Last Tuesday we saw an even larger example of rejection. Dennis Hof ran for the Nevada 36th Assembly district against, Lesia Romanov. Hof owned a handful of brothels in Nevada where they are legal to operate, and on October 16th he died. What’s surprising, is on November 6th he received 68 percent of the vote as a dead man. There were signs posted at polling locations that read, “Notice of Death of Candidate”, but he still won.
I don’t know much about Ms. Romanov, but she has two master’s degrees in education and has been an educator in Clark County (Vegas area) for more than 19 years. She now has the distinction of losing an election to someone deceased.
About 40 years ago I ran for Alderman in Rockford, Ill., my hometown.
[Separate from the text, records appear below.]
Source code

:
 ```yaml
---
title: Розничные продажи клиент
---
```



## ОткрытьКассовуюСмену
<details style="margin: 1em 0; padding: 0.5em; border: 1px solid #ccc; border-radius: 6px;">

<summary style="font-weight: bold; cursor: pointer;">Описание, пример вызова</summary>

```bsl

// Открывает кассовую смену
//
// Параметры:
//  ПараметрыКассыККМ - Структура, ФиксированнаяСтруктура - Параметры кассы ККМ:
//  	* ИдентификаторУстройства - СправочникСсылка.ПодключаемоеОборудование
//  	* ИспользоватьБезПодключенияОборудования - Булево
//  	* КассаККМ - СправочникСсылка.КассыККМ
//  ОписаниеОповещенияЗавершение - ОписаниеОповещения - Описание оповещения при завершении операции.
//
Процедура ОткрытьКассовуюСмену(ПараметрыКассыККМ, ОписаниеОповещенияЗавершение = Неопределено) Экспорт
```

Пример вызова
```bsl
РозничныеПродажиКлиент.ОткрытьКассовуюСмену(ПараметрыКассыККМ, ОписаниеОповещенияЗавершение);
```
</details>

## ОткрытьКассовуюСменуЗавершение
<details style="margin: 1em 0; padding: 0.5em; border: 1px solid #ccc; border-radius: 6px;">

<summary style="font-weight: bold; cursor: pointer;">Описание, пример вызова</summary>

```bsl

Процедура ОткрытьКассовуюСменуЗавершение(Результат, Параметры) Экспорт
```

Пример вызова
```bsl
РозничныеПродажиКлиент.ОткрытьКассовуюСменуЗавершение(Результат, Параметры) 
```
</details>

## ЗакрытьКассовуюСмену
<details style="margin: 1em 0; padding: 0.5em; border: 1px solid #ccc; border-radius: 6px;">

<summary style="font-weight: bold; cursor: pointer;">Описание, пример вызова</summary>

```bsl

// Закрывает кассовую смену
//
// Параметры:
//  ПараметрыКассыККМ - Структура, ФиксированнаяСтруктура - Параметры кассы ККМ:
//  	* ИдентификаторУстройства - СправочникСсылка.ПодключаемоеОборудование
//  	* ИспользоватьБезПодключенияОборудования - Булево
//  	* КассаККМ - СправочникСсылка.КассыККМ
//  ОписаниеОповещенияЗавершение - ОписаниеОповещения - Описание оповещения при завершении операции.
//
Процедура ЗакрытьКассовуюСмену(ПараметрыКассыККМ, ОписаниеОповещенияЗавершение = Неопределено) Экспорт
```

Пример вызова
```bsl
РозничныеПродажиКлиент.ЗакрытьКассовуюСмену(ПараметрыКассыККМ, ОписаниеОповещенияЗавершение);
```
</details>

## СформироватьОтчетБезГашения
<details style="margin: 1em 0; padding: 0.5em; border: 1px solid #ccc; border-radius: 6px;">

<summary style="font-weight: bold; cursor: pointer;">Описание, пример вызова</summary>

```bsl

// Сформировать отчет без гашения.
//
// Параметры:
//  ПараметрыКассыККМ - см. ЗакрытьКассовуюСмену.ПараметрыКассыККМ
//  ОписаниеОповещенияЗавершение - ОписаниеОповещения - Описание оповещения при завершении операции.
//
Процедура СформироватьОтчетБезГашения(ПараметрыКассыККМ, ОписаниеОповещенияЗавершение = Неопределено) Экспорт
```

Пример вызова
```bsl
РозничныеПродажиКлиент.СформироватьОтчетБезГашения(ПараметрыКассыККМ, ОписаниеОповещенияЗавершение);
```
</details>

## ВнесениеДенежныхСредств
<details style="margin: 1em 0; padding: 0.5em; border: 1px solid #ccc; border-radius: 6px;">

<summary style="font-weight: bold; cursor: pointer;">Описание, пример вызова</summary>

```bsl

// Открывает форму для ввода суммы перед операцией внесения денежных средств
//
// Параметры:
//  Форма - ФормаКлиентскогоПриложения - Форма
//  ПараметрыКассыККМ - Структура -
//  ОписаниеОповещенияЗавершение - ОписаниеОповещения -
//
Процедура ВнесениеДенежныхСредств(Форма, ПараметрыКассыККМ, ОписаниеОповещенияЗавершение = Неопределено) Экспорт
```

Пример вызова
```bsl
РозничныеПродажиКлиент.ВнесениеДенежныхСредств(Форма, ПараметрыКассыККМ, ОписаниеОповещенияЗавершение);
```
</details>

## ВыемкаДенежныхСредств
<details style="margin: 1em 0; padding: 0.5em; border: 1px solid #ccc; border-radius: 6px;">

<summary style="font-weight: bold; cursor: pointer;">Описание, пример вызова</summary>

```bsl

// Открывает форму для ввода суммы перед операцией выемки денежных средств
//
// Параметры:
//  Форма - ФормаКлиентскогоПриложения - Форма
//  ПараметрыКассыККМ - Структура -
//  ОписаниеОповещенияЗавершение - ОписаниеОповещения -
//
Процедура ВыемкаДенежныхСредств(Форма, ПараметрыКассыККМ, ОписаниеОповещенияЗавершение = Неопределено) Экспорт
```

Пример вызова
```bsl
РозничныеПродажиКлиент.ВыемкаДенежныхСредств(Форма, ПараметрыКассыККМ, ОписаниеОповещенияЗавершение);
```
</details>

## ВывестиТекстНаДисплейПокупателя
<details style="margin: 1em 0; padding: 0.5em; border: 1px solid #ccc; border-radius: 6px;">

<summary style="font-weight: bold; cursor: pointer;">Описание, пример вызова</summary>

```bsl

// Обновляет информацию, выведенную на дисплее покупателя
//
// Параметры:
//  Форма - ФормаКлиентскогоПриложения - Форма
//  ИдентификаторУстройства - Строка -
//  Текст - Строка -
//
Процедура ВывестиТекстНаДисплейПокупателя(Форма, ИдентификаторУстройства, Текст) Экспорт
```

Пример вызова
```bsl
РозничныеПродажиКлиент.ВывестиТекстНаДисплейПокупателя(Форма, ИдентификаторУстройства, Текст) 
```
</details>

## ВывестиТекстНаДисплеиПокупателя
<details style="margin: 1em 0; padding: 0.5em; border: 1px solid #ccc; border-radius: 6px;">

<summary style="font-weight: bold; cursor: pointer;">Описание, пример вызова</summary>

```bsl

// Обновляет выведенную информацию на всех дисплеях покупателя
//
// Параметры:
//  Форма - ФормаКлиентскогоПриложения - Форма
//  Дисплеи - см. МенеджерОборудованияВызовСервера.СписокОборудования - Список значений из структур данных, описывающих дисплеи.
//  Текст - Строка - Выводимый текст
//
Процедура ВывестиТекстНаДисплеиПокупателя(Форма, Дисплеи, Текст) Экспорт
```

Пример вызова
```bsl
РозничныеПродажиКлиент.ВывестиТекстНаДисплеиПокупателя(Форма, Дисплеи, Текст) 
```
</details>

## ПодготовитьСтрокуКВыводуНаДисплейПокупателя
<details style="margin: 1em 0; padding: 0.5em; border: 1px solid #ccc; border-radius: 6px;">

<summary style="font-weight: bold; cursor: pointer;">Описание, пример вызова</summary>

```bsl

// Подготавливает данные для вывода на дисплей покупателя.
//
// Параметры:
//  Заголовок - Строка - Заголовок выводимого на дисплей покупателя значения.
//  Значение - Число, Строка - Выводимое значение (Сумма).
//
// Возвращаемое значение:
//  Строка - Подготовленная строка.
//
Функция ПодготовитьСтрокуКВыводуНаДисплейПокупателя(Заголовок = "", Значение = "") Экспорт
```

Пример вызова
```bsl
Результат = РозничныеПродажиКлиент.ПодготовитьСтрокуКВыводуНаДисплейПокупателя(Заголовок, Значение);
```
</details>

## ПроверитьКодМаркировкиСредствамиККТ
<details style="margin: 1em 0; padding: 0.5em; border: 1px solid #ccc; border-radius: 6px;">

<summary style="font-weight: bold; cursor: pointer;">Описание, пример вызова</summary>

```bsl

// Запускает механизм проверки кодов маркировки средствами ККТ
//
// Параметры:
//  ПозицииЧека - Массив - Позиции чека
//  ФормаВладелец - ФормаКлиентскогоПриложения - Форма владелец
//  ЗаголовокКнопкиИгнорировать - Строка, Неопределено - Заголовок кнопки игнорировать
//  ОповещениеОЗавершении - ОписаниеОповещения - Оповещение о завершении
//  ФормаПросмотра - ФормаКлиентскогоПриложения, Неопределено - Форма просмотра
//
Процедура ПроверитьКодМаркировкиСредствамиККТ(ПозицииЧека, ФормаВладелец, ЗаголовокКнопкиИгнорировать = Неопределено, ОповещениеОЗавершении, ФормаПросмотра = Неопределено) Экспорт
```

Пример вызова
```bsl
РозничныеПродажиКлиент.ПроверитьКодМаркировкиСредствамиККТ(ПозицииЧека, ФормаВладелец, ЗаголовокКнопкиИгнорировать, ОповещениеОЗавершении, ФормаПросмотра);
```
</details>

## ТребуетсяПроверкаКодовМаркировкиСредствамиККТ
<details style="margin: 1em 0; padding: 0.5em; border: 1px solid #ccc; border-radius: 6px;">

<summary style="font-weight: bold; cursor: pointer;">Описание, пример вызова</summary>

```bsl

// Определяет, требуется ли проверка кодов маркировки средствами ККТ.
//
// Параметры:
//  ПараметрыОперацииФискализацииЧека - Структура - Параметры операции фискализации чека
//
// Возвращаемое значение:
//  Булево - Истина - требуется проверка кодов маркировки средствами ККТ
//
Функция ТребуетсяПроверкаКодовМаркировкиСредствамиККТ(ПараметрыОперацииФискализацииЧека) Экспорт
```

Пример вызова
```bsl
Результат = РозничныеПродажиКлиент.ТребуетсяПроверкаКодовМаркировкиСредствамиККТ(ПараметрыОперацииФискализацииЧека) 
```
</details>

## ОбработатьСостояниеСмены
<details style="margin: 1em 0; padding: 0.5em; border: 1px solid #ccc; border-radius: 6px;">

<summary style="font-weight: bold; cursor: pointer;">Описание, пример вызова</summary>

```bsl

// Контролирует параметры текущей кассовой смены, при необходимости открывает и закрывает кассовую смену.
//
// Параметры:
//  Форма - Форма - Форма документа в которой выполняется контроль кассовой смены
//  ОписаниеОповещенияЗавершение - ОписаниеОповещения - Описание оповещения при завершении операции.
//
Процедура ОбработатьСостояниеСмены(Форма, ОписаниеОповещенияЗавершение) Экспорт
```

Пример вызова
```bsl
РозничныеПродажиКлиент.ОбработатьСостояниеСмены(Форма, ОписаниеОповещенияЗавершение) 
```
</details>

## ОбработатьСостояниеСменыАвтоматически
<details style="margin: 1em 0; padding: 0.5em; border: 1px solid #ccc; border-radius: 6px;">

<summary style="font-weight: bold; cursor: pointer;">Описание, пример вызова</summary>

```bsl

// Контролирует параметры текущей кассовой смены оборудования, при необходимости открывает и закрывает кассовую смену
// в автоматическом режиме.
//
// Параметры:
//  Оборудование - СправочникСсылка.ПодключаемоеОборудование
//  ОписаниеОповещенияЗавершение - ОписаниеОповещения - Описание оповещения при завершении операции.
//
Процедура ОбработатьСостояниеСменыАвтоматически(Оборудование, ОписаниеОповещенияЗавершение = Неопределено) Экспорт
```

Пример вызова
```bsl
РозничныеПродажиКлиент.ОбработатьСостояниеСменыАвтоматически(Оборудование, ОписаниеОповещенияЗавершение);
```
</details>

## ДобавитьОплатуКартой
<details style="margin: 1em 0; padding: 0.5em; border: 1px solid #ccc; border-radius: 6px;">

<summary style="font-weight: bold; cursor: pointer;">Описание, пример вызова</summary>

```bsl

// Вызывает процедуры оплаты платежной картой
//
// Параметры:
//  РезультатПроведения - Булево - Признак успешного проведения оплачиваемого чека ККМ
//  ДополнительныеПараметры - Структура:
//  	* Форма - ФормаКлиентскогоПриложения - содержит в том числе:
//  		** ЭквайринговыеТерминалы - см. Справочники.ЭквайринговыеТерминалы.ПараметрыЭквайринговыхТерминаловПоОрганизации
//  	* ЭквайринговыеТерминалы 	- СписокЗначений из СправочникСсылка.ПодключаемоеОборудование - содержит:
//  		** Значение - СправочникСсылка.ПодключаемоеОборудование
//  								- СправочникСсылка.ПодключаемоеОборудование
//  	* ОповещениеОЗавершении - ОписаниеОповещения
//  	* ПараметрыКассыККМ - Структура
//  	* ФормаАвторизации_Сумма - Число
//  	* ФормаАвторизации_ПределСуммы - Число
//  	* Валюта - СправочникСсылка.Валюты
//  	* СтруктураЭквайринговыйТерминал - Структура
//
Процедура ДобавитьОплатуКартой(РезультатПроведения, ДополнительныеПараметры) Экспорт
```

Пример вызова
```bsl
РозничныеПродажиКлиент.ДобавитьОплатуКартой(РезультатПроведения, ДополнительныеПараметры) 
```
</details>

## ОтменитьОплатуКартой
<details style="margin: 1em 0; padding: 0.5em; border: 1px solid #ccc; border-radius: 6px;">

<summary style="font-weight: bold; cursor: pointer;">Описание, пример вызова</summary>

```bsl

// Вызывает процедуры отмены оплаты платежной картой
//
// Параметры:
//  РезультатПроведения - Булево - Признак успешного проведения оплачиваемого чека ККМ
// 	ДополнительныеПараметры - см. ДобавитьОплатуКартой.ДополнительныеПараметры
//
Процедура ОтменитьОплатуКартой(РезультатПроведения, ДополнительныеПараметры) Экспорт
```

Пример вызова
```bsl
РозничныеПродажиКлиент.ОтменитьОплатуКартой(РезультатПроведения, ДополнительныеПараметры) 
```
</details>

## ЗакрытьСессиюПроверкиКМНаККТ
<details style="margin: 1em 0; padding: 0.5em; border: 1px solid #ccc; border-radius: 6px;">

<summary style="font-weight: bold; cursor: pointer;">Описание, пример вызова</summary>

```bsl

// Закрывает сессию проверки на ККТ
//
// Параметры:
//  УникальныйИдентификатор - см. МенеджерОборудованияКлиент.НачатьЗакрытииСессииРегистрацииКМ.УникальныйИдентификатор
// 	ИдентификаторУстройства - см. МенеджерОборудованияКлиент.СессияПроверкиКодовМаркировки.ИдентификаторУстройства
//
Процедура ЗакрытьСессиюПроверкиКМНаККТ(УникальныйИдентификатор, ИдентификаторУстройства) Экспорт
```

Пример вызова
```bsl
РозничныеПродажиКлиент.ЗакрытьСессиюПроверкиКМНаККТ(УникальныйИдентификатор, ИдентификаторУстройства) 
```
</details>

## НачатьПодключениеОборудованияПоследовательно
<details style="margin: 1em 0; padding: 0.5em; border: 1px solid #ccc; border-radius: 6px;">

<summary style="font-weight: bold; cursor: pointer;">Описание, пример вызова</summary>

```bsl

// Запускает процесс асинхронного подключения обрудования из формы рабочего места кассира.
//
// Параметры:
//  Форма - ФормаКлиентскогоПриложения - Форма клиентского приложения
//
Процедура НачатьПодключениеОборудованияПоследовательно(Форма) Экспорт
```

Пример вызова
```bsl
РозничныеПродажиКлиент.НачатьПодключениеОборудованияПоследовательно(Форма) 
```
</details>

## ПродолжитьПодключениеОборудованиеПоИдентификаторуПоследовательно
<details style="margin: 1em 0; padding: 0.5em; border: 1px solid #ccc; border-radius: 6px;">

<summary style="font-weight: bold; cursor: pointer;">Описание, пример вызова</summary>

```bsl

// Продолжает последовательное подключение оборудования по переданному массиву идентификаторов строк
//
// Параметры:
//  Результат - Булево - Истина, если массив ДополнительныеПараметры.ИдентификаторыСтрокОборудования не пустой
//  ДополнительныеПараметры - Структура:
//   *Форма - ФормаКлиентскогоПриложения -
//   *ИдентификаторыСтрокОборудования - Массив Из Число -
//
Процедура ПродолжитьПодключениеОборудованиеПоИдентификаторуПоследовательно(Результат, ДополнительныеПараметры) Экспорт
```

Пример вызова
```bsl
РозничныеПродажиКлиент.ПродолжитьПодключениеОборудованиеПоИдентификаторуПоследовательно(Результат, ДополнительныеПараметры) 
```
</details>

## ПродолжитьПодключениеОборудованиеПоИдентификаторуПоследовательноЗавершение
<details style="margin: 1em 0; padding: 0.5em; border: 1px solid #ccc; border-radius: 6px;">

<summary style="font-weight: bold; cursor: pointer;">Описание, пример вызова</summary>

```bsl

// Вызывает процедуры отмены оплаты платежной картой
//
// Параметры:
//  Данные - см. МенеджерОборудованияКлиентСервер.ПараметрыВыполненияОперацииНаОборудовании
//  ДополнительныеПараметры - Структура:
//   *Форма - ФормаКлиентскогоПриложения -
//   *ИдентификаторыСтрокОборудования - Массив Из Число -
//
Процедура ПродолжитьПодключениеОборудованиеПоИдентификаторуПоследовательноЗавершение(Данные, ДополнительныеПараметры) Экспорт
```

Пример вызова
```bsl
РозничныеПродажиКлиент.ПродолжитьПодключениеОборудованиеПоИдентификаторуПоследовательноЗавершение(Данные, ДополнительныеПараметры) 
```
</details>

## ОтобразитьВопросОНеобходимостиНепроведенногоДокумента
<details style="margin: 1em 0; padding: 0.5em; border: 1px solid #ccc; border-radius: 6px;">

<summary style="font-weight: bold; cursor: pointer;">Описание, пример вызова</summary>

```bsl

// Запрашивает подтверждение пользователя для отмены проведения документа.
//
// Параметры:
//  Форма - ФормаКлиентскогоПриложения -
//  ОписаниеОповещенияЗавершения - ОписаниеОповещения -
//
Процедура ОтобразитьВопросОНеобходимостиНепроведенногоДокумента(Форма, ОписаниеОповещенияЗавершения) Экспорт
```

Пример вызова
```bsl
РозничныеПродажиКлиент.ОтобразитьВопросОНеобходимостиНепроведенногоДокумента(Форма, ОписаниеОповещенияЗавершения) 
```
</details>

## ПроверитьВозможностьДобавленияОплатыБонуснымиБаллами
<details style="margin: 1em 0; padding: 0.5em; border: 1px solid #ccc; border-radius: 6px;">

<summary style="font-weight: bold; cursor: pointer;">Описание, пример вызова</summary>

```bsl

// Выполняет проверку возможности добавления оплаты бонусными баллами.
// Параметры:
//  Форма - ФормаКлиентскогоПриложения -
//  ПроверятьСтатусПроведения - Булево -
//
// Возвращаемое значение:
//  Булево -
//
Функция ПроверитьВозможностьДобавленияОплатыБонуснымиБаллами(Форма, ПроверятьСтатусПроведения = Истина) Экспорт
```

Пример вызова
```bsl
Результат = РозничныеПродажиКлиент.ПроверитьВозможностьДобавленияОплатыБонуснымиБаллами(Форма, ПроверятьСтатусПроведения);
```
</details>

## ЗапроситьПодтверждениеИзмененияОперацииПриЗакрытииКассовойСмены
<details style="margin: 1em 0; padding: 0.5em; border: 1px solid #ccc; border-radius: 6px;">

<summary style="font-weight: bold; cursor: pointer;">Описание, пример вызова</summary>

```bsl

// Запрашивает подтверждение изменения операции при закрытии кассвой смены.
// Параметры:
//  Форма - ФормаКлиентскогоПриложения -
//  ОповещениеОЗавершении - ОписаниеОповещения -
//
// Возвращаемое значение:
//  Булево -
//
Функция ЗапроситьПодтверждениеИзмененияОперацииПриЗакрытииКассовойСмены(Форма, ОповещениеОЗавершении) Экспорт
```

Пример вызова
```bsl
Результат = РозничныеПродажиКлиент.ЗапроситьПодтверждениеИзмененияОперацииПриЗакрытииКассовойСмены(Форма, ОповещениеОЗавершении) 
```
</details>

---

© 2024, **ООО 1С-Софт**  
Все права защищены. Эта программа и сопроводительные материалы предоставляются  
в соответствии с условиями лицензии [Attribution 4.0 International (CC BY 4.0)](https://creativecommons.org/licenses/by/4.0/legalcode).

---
It was a great lesson for me in many ways. I learned more about politics than I ever imagined and have an appreciation for what politicians go through. I learned about fund raising, the value of telling voters what number you were on the ballot, and telling them how to punch your number in. I also learned the importance of driving people to the polls on Election Day because many don’t have a ride. Most of all I learned to never run for office again. I can’t imagine with social media what it would be like, I know few people pristine enough to survive today’s social media threats.
Regardless of your party, Americans exercised their right to vote last Tuesday. Over 110 million voted, that’s more people than any other time in history and the highest percentage of voters for over 50 years. Too many people wrongly say their vote doesn’t matter.
Leadership includes voting and coming back to your office with your ‘I Voted’ sticker. Then when people ask you why you voted, you can say, as leaders it is our duty to exercise the freedom we have to vote, and point out that everyone should. Leaders do what others don’t. This includes voting in every election.